→ **WHAT YOU HAVE TO DO**
There is a line below that contains "Write $n=|3r-1|$, so". Please reproduce it and all following lines exactly, through the final one.

→ **SOURCE INFORMATION**
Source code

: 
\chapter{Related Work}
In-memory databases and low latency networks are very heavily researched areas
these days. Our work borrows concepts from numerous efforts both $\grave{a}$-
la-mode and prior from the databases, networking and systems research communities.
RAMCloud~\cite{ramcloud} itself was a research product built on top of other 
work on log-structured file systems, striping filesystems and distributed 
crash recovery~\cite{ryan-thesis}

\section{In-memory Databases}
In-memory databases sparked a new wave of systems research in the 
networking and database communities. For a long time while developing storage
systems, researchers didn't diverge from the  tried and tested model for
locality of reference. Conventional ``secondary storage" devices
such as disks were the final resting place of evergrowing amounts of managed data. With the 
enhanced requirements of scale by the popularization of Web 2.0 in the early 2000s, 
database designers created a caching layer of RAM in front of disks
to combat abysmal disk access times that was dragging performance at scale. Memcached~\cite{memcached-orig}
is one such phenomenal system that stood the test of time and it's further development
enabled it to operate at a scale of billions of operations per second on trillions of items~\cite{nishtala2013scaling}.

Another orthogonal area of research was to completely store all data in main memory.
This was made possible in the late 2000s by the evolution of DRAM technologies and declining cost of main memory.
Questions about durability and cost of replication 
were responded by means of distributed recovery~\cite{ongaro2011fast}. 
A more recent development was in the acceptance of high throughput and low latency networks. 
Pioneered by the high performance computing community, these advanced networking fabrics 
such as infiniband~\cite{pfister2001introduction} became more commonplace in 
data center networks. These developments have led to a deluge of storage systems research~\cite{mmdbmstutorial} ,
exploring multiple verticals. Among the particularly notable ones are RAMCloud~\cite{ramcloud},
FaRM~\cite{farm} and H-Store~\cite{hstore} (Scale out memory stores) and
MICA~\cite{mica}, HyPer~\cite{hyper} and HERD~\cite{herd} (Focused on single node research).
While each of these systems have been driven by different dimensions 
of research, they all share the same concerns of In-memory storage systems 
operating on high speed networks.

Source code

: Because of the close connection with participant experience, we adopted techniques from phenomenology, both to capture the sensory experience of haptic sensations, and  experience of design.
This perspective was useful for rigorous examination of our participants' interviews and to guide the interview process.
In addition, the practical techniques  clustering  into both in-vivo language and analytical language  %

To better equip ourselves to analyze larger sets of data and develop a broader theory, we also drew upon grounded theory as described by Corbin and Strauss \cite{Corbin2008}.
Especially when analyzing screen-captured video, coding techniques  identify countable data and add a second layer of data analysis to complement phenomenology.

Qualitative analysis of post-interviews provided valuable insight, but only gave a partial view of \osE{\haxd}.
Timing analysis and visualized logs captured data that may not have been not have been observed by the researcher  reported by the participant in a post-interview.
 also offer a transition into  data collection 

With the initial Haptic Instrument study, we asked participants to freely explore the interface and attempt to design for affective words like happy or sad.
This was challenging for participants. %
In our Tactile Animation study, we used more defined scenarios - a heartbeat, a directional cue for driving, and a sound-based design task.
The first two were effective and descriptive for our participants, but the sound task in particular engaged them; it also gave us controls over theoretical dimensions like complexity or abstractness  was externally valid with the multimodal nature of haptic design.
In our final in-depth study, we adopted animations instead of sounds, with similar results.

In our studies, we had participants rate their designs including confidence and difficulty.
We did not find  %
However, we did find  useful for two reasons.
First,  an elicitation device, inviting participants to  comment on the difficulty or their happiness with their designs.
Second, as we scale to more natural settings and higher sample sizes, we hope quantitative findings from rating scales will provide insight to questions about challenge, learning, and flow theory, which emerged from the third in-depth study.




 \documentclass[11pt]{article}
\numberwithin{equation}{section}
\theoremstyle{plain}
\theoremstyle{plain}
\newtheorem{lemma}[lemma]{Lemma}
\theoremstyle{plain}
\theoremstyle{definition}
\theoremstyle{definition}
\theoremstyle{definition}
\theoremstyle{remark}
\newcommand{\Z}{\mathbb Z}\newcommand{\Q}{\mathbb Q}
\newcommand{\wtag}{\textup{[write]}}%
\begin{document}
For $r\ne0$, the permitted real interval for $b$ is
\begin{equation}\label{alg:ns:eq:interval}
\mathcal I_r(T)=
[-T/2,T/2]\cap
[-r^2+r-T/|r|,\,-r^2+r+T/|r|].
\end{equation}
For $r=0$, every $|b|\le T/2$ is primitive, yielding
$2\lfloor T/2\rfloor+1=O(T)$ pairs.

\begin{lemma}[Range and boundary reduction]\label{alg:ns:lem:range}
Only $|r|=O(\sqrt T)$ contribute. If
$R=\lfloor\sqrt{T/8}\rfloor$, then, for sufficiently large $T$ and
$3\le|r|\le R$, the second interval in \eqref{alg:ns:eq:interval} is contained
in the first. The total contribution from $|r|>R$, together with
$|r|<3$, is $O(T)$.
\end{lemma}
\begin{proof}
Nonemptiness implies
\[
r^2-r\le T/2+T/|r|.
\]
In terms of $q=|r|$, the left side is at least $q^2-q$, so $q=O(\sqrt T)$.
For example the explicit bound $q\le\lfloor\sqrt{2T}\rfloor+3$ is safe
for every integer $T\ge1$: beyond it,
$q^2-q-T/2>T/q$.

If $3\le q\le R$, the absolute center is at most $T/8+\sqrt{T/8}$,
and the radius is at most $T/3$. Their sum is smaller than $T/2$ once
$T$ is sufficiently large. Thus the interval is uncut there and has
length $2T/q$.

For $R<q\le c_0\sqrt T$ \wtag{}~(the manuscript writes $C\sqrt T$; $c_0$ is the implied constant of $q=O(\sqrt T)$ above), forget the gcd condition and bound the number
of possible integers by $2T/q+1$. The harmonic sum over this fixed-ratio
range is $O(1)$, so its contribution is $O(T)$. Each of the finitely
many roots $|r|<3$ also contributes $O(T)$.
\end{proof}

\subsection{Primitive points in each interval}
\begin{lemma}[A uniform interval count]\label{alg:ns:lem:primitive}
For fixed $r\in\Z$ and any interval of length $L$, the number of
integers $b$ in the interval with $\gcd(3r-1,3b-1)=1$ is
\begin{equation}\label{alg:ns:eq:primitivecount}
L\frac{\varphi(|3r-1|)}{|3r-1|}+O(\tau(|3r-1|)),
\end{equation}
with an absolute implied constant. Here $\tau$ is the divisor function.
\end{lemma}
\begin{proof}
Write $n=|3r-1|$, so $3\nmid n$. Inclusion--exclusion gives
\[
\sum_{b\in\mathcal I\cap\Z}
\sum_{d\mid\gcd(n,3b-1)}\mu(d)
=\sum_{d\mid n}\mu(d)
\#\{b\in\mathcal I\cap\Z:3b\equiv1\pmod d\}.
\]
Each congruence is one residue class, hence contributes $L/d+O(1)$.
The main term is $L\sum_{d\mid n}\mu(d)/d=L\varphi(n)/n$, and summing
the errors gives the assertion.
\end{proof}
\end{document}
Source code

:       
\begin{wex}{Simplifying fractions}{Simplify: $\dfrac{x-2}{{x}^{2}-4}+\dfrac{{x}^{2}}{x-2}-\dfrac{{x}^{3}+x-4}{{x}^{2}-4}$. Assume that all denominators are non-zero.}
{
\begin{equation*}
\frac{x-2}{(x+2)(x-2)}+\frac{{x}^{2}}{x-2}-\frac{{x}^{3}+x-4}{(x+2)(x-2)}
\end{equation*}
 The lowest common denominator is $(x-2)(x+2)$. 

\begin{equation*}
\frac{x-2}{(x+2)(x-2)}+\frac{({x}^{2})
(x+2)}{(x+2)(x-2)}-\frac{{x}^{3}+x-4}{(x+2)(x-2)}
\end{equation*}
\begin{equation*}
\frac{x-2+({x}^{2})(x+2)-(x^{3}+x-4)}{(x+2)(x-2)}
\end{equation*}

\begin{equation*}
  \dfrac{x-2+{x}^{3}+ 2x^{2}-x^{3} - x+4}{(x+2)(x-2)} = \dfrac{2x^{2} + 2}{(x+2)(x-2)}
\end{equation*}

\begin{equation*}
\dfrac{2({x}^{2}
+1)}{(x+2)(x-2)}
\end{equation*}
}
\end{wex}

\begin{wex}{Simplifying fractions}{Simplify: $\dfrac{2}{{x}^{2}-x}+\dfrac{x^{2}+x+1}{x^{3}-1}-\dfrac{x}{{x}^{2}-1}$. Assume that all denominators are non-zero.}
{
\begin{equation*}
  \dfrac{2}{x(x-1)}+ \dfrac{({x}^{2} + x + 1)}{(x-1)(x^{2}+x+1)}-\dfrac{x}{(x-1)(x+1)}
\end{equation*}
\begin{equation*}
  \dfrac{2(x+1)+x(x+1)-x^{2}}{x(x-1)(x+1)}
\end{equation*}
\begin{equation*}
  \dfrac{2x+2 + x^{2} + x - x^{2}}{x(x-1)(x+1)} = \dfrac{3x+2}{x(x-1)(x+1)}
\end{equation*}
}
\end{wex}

→ **RESPONSE AREA**
Write $n=|3r-1|$, so $3\nmid n$. Inclusion--exclusion gives
\[
\sum_{b\in\mathcal I\cap\Z}
\sum_{d\mid\gcd(n,3b-1)}\mu(d)
=\sum_{d\mid n}\mu(d)
\#\{b\in\mathcal I\cap\Z:3b\equiv1\pmod d\}.
\]
Each congruence is one residue class, hence contributes $L/d+O(1)$.
The main term is $L\sum_{d\mid n}\mu(d)/d=L\varphi(n)/n$, and summing
the errors gives the assertion.
\end{proof}
\end{document}
Source code

:       
\begin{wex}{Simplifying fractions}{Simplify: $\dfrac{x-2}{{x}^{2}-4}+\dfrac{{x}^{2}}{x-2}-\dfrac{{x}^{3}+x-4}{{x}^{2}-4}$. Assume that all denominators are non-zero.}
{
\begin{equation*}
\frac{x-2}{(x+2)(x-2)}+\frac{{x}^{2}}{x-2}-\frac{{x}^{3}+x-4}{(x+2)(x-2)}
\end{equation*}
 The lowest common denominator is $(x-2)(x+2)$. 

\begin{equation*}
\frac{x-2}{(x+2)(x-2)}+\frac{({x}^{2})
(x+2)}{(x+2)(x-2)}-\frac{{x}^{3}+x-4}{(x+2)(x-2)}
\end{equation*}
\begin{equation*}
\frac{x-2+({x}^{2})(x+2)-(x^{3}+x-4)}{(x+2)(x-2)}
\end{equation*}

\begin{equation*}
  \dfrac{x-2+{x}^{3}+ 2x^{2}-x^{3} - x+4}{(x+2)(x-2)} = \dfrac{2x^{2} + 2}{(x+2)(x-2)}
\end{equation*}

\begin{equation*}
\dfrac{2({x}^{2}
+1)}{(x+2)(x-2)}
\end{equation*}
}
\end{wex}

\begin{wex}{Simplifying fractions}{Simplify: $\dfrac{2}{{x}^{2}-x}+\dfrac{x^{2}+x+1}{x^{3}-1}-\dfrac{x}{{x}^{2}-1}$. Assume that all denominators are non-zero.}
{
\begin{equation*}
  \dfrac{2}{x(x-1)}+ \dfrac{({x}^{2} + x + 1)}{(x-1)(x^{2}+x+1)}-\dfrac{x}{(x-1)(x+1)}
\end{equation*}
\begin{equation*}
  \dfrac{2(x+1)+x(x+1)-x^{2}}{x(x-1)(x+1)}
\end{equation*}
\begin{equation*}
  \dfrac{2x+2 + x^{2} + x - x^{2}}{x(x-1)(x+1)} = \dfrac{3x+2}{x(x-1)(x+1)}
\end{equation*}
}
\end{wex}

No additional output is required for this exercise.